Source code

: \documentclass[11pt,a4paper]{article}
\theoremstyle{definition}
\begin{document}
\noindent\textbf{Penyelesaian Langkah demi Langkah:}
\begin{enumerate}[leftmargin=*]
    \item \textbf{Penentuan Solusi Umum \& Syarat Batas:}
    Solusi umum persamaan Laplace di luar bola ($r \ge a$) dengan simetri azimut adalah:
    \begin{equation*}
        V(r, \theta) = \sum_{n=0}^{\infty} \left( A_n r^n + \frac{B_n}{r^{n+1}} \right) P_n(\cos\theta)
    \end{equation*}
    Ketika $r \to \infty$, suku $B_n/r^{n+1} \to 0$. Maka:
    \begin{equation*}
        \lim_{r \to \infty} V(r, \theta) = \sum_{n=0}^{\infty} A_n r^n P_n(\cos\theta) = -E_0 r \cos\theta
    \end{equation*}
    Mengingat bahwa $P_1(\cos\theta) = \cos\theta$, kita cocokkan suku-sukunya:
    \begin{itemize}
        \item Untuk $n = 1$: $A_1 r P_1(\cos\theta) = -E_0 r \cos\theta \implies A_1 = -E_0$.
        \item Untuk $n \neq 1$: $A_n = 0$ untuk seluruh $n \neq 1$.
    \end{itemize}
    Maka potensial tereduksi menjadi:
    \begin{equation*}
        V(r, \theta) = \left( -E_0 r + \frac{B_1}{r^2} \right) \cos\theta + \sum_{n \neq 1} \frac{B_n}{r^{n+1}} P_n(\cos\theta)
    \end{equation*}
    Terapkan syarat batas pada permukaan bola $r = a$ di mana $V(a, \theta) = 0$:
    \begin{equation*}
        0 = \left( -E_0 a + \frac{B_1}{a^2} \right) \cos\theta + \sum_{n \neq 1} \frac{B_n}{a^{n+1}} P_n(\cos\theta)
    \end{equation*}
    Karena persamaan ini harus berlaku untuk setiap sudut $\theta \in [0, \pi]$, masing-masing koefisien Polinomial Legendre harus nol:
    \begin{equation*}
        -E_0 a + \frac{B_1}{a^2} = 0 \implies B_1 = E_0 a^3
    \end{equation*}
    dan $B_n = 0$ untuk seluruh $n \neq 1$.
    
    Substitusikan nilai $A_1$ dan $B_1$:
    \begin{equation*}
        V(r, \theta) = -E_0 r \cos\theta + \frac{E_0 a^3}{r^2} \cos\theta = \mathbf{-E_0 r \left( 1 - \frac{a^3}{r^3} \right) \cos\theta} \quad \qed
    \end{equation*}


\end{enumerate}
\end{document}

## What this task involves
For the data above, state how many of its lines contain the word "textbf", giving no other text.

## Written reply
2